Did the Fire switch formations against Toronto?

Since Xherdan Shaqiri left for national team duty in Europe and the team started playing three center backs, the team’s been listed as playing a 5-3-2.
Against Toronto, the Fire were listed as playing out of a 3-4-2-1, mirroring the host’s midfield quartet, with three center backs (including Arnaud Soquet, filling in for Rafael Czichos who didn’t get back from his Green Card appointment in time to join the team) forming the backline and a midfield quartet comprising Allan Arigoni, Fabian Herbers, Kellyn Acosta,and Jonathan Dean.
Ahead of them were two attacking midfielders – Brian Gutiérrez and Maren Haile-Selassie – and a single forward in Hugo Cuypers.
Here’s the thing: It’s the same formation in every sense but the one on paper. Arigoni and Dean didn’t suddenly become midfielders. Maren Haile-Selassie’s average position against Toronto, when he was playing, nominally, as a midfielder, was a bit higher than it was against the Galaxy, when he was playing as a forward.
I expect Frank Klopas to maintain the same formation against Orlando, though against a midfield four, it wouldn’t surprise me if the Fire nominally played out of a 3-4-3 or 3-4-2-1 again, with Czichos returning to the XI and no other changes.
One wrinkle the Fire will have to face, though, is Orlando’s attacking talent.
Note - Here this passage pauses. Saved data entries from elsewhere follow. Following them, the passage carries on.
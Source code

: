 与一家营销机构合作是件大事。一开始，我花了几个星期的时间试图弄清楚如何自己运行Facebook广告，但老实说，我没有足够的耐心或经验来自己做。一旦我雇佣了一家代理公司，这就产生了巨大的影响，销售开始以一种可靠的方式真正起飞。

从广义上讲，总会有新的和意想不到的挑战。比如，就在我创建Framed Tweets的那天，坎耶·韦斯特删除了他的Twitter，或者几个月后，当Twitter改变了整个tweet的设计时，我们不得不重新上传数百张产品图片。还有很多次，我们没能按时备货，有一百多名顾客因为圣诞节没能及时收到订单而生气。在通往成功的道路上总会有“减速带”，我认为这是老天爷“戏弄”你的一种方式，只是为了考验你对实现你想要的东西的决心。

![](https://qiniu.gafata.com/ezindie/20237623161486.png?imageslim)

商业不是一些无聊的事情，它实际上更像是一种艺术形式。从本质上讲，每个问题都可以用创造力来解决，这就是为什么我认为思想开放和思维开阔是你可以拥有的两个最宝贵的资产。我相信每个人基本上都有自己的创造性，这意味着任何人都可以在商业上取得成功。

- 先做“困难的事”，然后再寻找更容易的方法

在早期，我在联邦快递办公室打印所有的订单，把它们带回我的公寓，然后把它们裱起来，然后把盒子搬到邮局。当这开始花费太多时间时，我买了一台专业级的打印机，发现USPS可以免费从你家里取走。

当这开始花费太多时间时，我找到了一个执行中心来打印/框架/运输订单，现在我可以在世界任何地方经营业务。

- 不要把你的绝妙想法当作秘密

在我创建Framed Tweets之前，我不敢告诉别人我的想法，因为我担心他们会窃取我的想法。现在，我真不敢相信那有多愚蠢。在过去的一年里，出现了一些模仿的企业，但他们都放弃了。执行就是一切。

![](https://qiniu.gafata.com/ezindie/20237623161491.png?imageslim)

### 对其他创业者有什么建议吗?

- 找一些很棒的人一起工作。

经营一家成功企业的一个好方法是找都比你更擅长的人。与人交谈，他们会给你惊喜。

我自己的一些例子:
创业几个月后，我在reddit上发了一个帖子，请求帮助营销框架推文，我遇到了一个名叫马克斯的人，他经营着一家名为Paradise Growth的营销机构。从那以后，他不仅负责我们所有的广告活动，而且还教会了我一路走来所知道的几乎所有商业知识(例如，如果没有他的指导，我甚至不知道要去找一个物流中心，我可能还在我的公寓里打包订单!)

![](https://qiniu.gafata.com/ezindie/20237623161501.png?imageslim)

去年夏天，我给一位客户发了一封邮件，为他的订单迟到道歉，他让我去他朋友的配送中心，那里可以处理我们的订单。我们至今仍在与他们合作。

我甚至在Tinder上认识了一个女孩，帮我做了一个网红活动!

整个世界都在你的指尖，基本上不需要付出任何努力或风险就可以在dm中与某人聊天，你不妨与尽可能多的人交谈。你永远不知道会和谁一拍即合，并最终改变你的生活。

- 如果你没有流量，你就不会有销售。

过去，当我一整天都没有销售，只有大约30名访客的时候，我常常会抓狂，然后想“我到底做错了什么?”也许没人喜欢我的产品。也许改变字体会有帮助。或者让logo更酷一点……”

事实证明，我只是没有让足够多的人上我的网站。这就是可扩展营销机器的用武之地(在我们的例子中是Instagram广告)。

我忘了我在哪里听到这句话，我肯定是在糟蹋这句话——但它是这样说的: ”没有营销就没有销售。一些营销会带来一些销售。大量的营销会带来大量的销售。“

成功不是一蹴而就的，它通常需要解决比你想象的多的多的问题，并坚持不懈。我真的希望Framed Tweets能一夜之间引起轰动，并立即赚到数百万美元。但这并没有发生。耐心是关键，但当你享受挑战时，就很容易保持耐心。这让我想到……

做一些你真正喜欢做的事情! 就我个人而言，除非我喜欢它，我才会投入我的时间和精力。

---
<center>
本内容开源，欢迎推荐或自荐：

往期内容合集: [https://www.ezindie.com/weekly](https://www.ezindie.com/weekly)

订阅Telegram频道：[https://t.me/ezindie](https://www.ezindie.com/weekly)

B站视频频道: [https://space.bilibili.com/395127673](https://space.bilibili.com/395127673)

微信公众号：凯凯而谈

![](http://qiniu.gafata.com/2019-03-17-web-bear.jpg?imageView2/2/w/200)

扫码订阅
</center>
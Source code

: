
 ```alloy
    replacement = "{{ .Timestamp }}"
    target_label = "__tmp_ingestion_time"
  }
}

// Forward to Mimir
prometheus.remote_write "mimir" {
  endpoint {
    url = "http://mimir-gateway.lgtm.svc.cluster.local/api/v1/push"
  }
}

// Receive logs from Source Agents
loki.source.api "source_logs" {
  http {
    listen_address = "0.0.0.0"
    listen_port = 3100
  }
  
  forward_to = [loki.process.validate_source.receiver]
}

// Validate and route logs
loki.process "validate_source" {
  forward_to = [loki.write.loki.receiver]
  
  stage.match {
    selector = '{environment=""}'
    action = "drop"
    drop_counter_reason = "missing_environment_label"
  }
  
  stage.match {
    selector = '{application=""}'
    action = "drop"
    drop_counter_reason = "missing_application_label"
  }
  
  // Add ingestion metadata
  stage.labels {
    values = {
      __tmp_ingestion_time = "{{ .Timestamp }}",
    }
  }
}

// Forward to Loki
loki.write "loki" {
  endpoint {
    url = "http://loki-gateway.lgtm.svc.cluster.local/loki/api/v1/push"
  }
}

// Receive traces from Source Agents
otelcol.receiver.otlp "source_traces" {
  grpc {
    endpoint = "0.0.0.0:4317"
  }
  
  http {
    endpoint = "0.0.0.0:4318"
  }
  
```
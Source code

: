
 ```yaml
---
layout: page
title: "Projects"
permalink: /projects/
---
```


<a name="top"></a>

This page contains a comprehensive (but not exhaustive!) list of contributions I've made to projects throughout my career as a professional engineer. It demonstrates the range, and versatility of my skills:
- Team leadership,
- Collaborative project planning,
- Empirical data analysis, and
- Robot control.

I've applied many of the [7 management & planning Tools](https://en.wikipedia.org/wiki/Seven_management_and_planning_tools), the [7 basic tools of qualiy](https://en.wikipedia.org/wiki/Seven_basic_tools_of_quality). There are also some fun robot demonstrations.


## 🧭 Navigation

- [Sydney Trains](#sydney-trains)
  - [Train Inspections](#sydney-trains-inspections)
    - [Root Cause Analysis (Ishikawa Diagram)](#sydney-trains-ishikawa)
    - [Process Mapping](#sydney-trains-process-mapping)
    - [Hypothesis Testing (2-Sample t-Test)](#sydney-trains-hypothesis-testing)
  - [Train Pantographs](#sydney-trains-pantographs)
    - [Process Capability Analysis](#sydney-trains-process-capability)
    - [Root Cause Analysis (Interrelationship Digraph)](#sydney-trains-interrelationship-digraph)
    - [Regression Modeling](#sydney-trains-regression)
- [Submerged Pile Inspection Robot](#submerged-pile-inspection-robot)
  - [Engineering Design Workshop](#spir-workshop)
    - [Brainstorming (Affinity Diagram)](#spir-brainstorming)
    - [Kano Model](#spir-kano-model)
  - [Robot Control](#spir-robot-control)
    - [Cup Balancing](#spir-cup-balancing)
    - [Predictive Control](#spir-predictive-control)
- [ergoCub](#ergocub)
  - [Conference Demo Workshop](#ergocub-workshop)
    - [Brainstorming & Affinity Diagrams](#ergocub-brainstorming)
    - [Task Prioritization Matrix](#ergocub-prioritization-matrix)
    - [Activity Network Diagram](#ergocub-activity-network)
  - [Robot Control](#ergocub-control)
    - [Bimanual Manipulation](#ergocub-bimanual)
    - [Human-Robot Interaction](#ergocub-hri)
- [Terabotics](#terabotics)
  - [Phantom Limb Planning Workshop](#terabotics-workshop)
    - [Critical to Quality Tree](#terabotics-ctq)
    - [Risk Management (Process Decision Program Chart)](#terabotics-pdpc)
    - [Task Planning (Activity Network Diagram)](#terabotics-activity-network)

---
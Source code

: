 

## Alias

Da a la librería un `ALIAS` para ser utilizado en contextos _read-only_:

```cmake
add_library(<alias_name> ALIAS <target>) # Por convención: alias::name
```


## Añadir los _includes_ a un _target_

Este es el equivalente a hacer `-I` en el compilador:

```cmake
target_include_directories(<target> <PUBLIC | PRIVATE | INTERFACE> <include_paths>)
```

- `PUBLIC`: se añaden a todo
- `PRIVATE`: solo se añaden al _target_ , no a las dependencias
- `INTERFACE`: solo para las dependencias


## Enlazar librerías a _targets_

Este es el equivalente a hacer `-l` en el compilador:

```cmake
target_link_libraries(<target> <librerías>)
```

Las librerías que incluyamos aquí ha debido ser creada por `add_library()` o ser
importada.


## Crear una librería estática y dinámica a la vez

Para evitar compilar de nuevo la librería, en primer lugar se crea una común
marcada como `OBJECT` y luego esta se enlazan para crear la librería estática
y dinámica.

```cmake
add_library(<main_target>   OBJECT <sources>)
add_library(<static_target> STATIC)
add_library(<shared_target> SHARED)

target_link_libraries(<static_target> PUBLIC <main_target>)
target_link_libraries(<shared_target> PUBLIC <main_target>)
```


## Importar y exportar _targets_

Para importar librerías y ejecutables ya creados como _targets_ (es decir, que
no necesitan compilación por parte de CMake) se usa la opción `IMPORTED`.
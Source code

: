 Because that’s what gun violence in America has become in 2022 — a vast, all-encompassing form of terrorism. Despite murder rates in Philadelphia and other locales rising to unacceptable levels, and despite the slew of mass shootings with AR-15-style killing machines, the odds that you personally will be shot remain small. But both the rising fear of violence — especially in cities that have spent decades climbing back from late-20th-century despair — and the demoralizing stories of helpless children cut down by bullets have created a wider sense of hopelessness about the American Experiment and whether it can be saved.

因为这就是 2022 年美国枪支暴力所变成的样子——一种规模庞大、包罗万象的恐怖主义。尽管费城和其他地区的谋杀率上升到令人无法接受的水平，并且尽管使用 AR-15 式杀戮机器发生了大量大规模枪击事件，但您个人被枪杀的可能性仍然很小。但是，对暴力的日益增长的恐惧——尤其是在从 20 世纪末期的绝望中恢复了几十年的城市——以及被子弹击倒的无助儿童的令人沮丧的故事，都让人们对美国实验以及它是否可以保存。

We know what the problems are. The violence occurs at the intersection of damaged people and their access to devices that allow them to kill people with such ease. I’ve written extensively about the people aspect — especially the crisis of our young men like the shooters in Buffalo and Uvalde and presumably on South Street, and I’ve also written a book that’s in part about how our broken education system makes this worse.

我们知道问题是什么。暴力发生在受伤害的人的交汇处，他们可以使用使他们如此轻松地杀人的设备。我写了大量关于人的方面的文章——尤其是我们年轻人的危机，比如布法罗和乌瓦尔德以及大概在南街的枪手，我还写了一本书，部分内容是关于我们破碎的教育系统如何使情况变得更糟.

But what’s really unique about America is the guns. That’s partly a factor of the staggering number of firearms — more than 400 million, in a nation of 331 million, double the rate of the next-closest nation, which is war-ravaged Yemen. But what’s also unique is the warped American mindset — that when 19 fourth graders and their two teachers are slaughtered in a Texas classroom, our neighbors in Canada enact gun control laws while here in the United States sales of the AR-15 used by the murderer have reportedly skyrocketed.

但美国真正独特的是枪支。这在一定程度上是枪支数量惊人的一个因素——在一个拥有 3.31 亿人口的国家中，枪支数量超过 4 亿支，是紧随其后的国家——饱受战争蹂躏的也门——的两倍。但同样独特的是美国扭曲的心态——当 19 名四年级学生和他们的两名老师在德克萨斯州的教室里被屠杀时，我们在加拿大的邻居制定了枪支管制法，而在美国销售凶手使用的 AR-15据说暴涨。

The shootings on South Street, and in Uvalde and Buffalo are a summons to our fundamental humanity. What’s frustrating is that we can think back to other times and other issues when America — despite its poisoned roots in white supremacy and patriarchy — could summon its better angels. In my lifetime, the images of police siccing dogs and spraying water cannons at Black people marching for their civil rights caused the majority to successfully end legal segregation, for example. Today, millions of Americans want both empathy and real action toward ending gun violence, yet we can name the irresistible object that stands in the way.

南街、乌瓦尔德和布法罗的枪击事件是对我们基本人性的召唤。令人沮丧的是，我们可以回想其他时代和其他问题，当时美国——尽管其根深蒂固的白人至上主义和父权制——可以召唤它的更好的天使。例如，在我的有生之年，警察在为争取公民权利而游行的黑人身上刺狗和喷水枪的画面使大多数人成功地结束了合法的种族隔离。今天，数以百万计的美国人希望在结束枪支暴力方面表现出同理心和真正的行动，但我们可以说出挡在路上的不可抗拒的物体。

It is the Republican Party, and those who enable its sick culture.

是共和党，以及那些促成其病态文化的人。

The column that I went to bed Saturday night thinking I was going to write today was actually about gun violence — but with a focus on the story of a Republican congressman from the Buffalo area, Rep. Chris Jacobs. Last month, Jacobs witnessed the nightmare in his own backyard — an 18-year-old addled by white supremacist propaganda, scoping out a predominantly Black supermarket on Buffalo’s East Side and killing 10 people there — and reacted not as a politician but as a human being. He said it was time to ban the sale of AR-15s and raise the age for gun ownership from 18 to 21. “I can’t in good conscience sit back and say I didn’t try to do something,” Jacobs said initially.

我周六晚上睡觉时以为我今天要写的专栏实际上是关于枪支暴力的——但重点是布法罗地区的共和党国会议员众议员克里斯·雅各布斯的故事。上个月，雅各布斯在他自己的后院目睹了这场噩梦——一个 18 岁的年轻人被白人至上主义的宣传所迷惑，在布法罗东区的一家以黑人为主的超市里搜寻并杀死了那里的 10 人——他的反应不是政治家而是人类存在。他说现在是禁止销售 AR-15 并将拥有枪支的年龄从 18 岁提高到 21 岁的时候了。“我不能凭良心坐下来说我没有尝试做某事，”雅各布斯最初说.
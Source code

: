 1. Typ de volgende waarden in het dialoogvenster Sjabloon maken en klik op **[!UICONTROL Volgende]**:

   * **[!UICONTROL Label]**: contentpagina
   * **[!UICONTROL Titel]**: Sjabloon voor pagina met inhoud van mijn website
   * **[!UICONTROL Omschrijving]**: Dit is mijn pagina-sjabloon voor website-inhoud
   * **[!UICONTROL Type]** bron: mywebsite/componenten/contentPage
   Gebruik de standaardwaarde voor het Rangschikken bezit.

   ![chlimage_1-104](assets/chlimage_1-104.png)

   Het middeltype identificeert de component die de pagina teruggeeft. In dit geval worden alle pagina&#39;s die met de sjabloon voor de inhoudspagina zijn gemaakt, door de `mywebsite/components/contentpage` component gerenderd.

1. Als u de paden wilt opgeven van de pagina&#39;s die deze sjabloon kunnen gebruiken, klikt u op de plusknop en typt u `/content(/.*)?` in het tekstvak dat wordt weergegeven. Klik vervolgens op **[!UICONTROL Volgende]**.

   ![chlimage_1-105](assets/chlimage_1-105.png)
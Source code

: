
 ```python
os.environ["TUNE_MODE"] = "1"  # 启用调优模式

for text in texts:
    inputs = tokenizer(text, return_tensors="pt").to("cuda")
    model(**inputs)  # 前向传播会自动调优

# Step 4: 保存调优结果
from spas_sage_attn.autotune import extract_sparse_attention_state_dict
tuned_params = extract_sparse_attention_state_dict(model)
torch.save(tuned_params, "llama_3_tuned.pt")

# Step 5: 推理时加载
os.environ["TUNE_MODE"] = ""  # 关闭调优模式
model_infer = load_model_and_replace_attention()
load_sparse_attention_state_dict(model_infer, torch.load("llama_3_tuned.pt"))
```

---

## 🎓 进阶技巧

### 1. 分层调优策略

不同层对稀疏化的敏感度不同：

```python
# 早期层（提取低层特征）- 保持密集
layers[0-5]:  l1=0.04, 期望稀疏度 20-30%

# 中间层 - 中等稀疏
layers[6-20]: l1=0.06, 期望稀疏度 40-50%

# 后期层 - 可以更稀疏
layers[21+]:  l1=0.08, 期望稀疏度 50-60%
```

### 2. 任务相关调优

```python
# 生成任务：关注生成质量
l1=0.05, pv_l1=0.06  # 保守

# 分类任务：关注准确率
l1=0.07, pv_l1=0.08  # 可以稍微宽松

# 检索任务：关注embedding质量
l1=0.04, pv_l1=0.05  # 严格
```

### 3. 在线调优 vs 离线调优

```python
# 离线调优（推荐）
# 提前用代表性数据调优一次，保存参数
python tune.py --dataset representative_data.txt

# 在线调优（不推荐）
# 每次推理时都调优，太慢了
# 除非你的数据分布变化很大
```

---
Even though Facundo Torres and Luis Muriel haven’t been performing well this season, they’re still dangerous, and have looked more dangerous in recent matches. Against both the Galaxy and Toronto, the team has lucked out in that key offensive players haven’t been fit to start.
That’s meant that the opposition has really had one offensive focal point – Lorenzo Insigne last week, Riqui Puig for the Galaxy – that Carlos Terán could be tasked with man-marking when they enter the box. Given the number of matches they’ve played, Orlando may have to rotate, but if they don’t, it means that there really won’t be one singula focal point for the attack.
Now, for the most part, Orlando’s attack has been fairly toothless, and it might not be an issue, but it does add a tactical wrinkle the Fire haven’t had to deal with as they’ve notched two victories.
The teams have identical records so far. Last season, Orlando was the one blemish in an otherwise stellar stretch for the team. This season, the Fire really do need to start getting results if they’re fortunes are going to change, while Orlando are trying to fight a drop off like what we saw from Austin. It should be an interesting one, but it should also be one the Fire feel they can handle.